Code Generation Module

Overview

The code generation module transforms retrieved shadcn/ui patterns into production-ready React/TypeScript components using an LLM-first 3-stage pipeline with comprehensive validation and observability.

Epic 4.5 Refactor: Previously used an 8-stage template-based approach.
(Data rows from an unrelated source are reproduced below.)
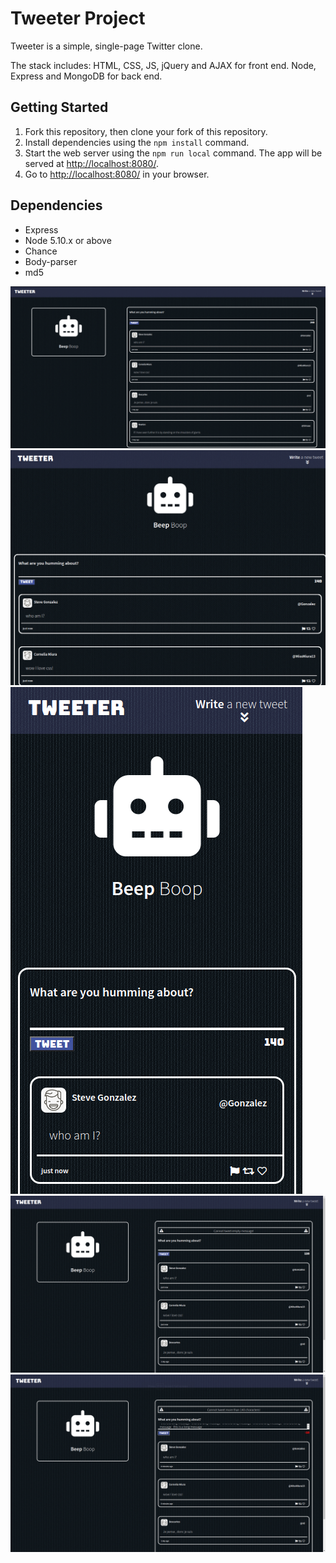 # Tweeter Project

Tweeter is a simple, single-page Twitter clone.

The stack includes: HTML, CSS, JS, jQuery and AJAX for front end. Node, Express and MongoDB for back end.

## Getting Started

1. Fork this repository, then clone your fork of this repository.
2. Install dependencies using the `npm install` command.
3. Start the web server using the `npm run local` command. The app will be served at <http://localhost:8080/>.
4. Go to <http://localhost:8080/> in your browser.

## Dependencies

- Express
- Node 5.10.x or above
- Chance
- Body-parser
- md5

!["Screenshot of desktop size"](https://raw.githubusercontent.com/no-self-required/tweeter/master/docs/fullscreen.png)
!["Screenshot of smaller window size"](https://raw.githubusercontent.com/no-self-required/tweeter/master/docs/narrow.png)
!["Screenshot of most narrow size"](https://raw.githubusercontent.com/no-self-required/tweeter/master/docs/mostnarrow.png)
!["Screenshot of empty tweet error"](https://raw.githubusercontent.com/no-self-required/tweeter/master/docs/emptyerror.png)
!["Screenshot of character limit error"](https://raw.githubusercontent.com/no-self-required/tweeter/master/docs/longtweeterror.png)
Now uses LLM-first generation with structured output parsing and iterative validation.

Architecture

LLM-First 3-Stage Pipeline

Generation Pipeline Flow:
┌─────────────┐
│   Pattern   │ (from Epic 3: Pattern Retrieval)
└──────┬──────┘
       │
       ▼
┌─────────────┐
│  Tokens     │ (from Epic 1: Design Token Extraction)
└──────┬──────┘
       │
       ▼
┌─────────────┐
│Requirements │ (from Epic 2: Requirement Proposal)
└──────┬──────┘
       │
       ▼
┌──────────────────────────────────────────────────────┐
│        LLM-First Code Generation Pipeline            │
│                                                       │
│  STAGE 1: LLM Generation                             │
│  ├─ Load pattern as reference                        │
│  ├─ Build comprehensive prompt with exemplars        │
│  ├─ Call LLM (GPT-4) for single-pass generation      │
│  └─ Parse structured output                          │
│                                                       │
│  STAGE 2: Validation & Iterative Fixes               │
│  ├─ TypeScript validation (tsc)                      │
│  ├─ ESLint validation                                │
│  ├─ If invalid: LLM fix loop (max 2 retries)         │
│  └─ Quality scoring                                  │
│                                                       │
│  STAGE 3: Post-Processing                            │
│  ├─ Import resolution & ordering                     │
│  ├─ Provenance header injection                      │
│  ├─ Code formatting (Prettier)                       │
│  └─ File assembly                                    │
│                                                       │
└───────────────────────┬──────────────────────────────┘
                        │
                        ▼
               ┌────────────────┐
               │Generated Code  │
               │  - Component   │
               │  - Stories     │
               │  - Types       │
               │  - Metadata    │
               └────────────────┘

Key Improvements Over Old Pipeline

Aspect	Old (8-stage)	New (LLM-first)
Approach	Template-based	LLM-based with structured output
Stages	8 sequential steps	3 stages (Generate → Validate → Post-process)
Flexibility	Rigid templates	Adaptive to requirements
Quality	Manual rules	LLM understanding + validation
Observability	Limited	Full LangSmith tracing
Fix Loop	Manual	Automated LLM-driven fixes

Modules

Core Pipeline Components

1. Pattern Parser (`pattern_parser.py`)

Purpose: Parse pattern JSON and extract component structure
Input: Pattern JSON from pattern library
Output: PatternStructure with component name, props, imports, variants
Performance: <100ms per pattern
Status: ✅ Kept (used as reference for LLM)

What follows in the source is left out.